One of our members recently died. Another, Sister Rachel Fitzgerald, will receive the dedication of my forthcoming book on Pope Francis.

On the day I was ordained, Reformation Sunday, October 30, 1974, I had asked if my women’s group could be a part of the laying on of hands part of the ritual. The five nuns were not deacons but teachers. One was a principal of a large school. My judicatory and its Committee on the Ministry said absolutely not.

No non-ordained hands.

When the time for the laying on of hands came, all six of the women in my group arrived to lay on hands, and nobody could do anything about it at that moment. I was kneeling in the middle of a group of 40 or so men, feeling weird as hell, when six women nudged in and touched me. I felt doubly ordained. First by the United Church of Christ and then by my women’s group and Mary Daly’s God.
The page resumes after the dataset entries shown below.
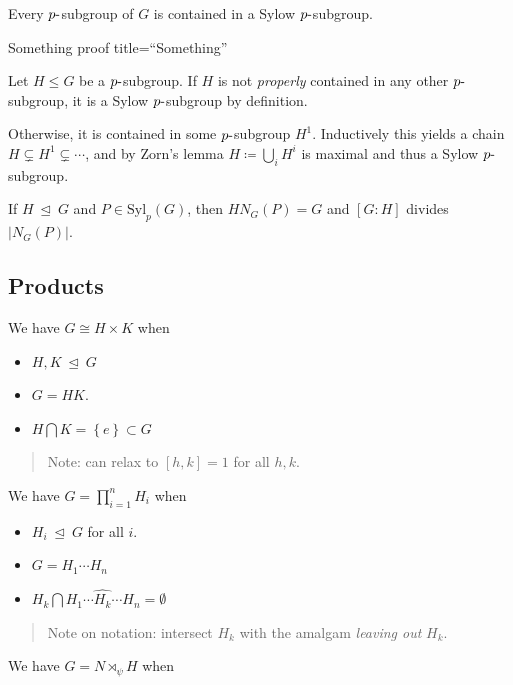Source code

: Every \(p{\hbox{-}}\)subgroup of \(G\) is contained in a Sylow
\(p{\hbox{-}}\)subgroup.

Something proof title=``Something''

Let \(H \leq G\) be a \(p{\hbox{-}}\)subgroup. If \(H\) is not
\emph{properly} contained in any other \(p{\hbox{-}}\)subgroup, it is a
Sylow \(p{\hbox{-}}\)subgroup by definition.

Otherwise, it is contained in some \(p{\hbox{-}}\)subgroup \(H^1\).
Inductively this yields a chain \(H \subsetneq H^1 \subsetneq \cdots\),
and by Zorn's lemma \(H\coloneqq\bigcup_i H^i\) is maximal and thus a
Sylow \(p{\hbox{-}}\)subgroup.

If \(H{~\trianglelefteq~}G\) and \(P \in \mathrm{Syl}_p(G)\), then
\(H N_G(P) = G\) and \([G: H]\) divides
\({\left\lvert {N_G(P)} \right\rvert}\).

\hypertarget{products}{%
\subsection{Products}\label{products}}

We have \(G \cong H \times K\) when

\begin{itemize}
\item
  \(H, K {~\trianglelefteq~}G\)
\item
  \(G = HK\).
\item
  \(H\bigcap K = \left\{{e}\right\} \subset G\)
\end{itemize}

\begin{quote}
Note: can relax to \([h,k] = 1\) for all \(h, k\).
\end{quote}

We have \(G = \prod_{i=1}^n H_i\) when

\begin{itemize}
\item
  \(H_i {~\trianglelefteq~}G\) for all \(i\).
\item
  \(G = H_1 \cdots H_n\)
\item
  \(H_k \bigcap H_1 \cdots \widehat{H_k} \cdots H_n = \emptyset\)
\end{itemize}

\begin{quote}
Note on notation: intersect \(H_k\) with the amalgam \emph{leaving out}
\(H_k\).
\end{quote}

We have \(G = N \rtimes_\psi H\) when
We had prepared a joke when we heard the laying on of hands was going to be prohibited. We and all of the women we could contact would wear pink undies. We did. We had a quiet bond. It was doubly good to have a loud bond as well as a quiet one. The judicatory and the Committee on the Ministry was apoplectic. Most people in the room didn’t really know that women couldn’t do what my friends were doing so they just thought the mixture of genders was sweet. I never heard from the judicatory about this rogue and renegade behavior. And I have gone on to serve over 40 years in the ordained ministry of the UCC.

I had experienced what Roman Catholic women experience now. We could be servant leaders, “Christian education” directors but not sacramental purveyors. I was raised in a church that still doesn’t ordain women, the Missouri Synod Lutheran Church.
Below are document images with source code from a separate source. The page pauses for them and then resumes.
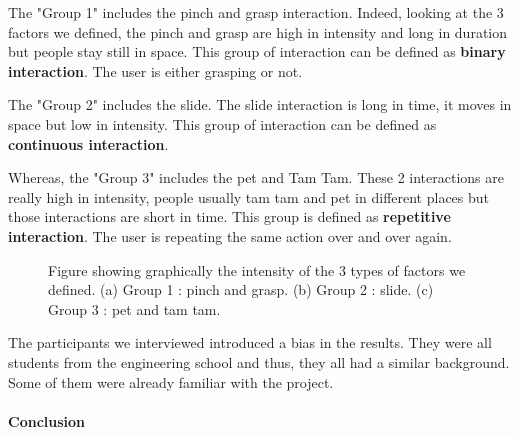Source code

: The "Group 1" includes the pinch and grasp interaction. Indeed, looking at the 3 factors we defined, 
the pinch and grasp are high in intensity and long in duration but people stay still in space.
This group of interaction can be defined as \textbf{binary interaction}. The user is either grasping or not.

The "Group 2" includes the slide. The slide interaction is long in time, it moves in space but low in intensity.
This group of interaction can be defined as \textbf{continuous interaction}.


Whereas, the "Group 3" includes the pet and Tam Tam. 
These 2 interactions are really high in intensity, people usually tam tam and pet in different places but those interactions are short in time. 
This group is defined as \textbf{repetitive interaction}. The user is repeating the same action over and over again.


\begin{figure}

    \begin{minipage}{.5\linewidth}
    \centering
    \end{minipage}%
    \begin{minipage}{.5\linewidth}
    \centering
    \end{minipage}\par\medskip
    \centering
    
    \caption{Figure showing graphically the intensity of the 3 types of factors we defined. (a) Group 1 : pinch and grasp. (b) Group 2 : slide. (c) Group 3 : pet and tam tam.}
    \label{fig:main}
    \end{figure}


The participants we interviewed introduced a bias in the results.
They were all students from the engineering school and thus, they all had a similar background.
Some of them were already familiar with the project.

\paragraph{Conclusion}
After the UCC received me, I left the Lutherans. And the next year the Lutherans decided to ordain women. The Lutherans paid for me to go to six years of seminary while they lollygagged on the topic of women’s ordination. They just didn’t know how to say no so they waffled. When I had one of my endless exams, they actually asked me if I had “gender issues.” My Strong Vocational Interest Bank, then designed for men only, like the priesthood, had come back saying I would be best as an army general.

Rejection is big for me. Acceptance and welcome is also big for me, as being taken in when you have been thrown out means a lot to a person. But what means the most to me is the rogue behavior, the civil disobedience that marked my own ordination into the church.

Never forget that is how the first 11 women in the Episcopal church were ordained. On July 29, 1974, in Philadelphia, 11 women were ordained as the first female priests in the Episcopal Church. They became known as the “Philadelphia Eleven.” While there was no law explicitly prohibiting the ordination of women, there also was no law allowing it. We continue to refer to this moment as the irregular ordination.

Two years later, the Episcopal Church’s General Convention voted to ordain women.

It is great that the Pope is putting together a commission on women deacons, widely thought to be a possible route to women’s ordination to the priesthood. But that decision matters more to the church than it does to women. Women know that God loves us and that we are more than equal to men.

I do love this Pope. He may even be the one who will see the light. In I Heart Francis I argue that his own internal logic of inclusion will prevail. I even think he can’t not ordain women and continued to receive the respect he now has. But I am only placing my bets there.

The rogue and renegade will be the most effective way to move ahead. Who would really want to be a regular priest anyway?